BY CARRIE ROBERTS, Conservator, Kelsey Museum of Archaeology

When it comes to conserving works of art, how do you treat what you can’t see?

When a carved limestone lion from Karanis came to the conservation lab a few months ago, grain-sized bits of stone were coming away from the sculpture’s pitted, weathered surface. It was the type of deterioration conservators often associate with salt activity. Egypt has salty burial conditions, and objects that are porous—like ceramics and stone—absorb salty water into their bodies.

Sodium chloride, or table salt, is a common type of water-soluble salt found in archaeological artifacts. When moisture levels in the air fluctuate, sodium chloride crystallizes and liquefies. This action is called “cycling,” as the salt goes through cycles of change from liquid, to solid, to liquid phases. With these phase changes come changes in volume—an expansion and contraction of the salt. In the crystalline phase, salts are sometimes visible on an artifact’s surface; this is called efflorescence. Crystallizing salts can grow right through the surface of an artifact, sometimes even pushing it off.

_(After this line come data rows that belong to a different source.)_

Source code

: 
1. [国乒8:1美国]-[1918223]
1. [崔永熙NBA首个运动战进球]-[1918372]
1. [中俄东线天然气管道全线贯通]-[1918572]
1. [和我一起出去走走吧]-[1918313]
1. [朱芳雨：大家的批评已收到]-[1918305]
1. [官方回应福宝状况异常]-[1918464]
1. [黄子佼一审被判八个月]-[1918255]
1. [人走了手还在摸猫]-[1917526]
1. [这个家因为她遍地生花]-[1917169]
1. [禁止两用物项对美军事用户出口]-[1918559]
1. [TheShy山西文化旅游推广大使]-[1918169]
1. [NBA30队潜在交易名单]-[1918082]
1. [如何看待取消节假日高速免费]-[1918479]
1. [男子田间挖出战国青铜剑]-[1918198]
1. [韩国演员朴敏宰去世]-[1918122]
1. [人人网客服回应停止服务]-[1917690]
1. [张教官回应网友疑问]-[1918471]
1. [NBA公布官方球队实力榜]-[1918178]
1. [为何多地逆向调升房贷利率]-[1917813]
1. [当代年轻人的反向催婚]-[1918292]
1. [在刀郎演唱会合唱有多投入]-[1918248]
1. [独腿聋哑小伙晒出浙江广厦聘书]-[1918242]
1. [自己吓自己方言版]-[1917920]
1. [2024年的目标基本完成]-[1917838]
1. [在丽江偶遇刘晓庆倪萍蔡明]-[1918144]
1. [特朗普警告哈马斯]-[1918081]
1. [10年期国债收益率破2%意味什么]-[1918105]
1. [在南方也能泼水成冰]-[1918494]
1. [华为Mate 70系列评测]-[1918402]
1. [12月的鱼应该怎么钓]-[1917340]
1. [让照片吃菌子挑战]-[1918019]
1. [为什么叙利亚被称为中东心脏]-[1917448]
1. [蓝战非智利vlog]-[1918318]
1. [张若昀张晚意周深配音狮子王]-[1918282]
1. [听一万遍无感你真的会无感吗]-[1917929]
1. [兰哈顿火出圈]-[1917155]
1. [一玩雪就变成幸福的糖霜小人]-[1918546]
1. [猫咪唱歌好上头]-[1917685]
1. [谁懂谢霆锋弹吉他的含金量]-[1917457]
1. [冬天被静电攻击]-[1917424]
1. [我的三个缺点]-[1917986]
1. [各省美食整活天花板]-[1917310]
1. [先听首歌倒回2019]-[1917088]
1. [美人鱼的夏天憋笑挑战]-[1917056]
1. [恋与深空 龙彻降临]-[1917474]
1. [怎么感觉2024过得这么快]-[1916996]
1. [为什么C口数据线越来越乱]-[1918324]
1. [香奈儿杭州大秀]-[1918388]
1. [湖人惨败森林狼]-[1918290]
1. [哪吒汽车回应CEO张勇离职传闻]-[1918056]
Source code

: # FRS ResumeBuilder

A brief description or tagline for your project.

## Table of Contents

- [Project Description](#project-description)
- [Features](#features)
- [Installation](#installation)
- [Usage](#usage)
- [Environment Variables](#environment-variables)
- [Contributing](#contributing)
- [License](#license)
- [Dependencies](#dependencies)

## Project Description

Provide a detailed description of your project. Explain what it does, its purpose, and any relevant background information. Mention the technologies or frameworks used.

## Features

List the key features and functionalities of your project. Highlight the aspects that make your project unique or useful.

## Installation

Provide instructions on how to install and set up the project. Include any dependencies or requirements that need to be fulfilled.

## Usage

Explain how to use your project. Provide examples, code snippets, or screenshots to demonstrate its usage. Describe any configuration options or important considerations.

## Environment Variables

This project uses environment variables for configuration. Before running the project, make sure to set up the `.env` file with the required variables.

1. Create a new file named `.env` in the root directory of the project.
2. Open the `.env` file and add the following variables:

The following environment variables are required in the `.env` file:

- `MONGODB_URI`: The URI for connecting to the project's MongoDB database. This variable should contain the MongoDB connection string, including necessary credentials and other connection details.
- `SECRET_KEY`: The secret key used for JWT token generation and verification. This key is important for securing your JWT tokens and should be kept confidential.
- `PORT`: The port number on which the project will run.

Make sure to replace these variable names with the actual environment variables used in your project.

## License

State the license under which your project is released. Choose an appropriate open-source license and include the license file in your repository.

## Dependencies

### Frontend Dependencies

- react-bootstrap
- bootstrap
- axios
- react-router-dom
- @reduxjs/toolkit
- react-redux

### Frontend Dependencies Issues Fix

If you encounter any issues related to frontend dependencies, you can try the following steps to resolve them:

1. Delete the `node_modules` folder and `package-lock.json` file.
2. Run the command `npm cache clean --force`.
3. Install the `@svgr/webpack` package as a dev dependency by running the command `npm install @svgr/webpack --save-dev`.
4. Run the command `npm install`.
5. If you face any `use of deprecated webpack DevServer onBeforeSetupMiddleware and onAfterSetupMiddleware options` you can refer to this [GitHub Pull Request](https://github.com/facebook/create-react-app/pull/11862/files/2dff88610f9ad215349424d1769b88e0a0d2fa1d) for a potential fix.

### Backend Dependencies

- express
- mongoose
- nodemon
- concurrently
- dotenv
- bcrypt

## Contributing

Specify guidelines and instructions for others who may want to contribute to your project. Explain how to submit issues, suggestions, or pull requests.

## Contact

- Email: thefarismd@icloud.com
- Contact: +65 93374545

Imagine salts cycling inside an artifact, and, well, you can see why so many ancient stone sculptures are in such bad shape!

A close look at the Karanis lion revealed no salt crystals visible on the surface. However, salts can be present even if visible efflorescence is not. I had a hunch. I took a small sample of stone powder that had detached from the surface, and tested it for chloride salts. Sure enough, the test came back positive.

Limestone lion during desalination treatment

Limestone lion during desalination treatment

Since salts are so sensitive to fluctuating humidity levels, and since the lion was slated for display outside its usual climate-controlled storage environment, I decided it was time for the lion to take a bath. Soaking artifacts in a water bath is an often-used method for extracting potentially harmful salts, and by measuring the amount of salt in the water bath over time, we could monitor this extraction in a quantitative way. After a few hours in a bath of purified, or deionized, water, quite a bit of salt was removed from the lion, and with it much of the risk of potential damage from salt activity.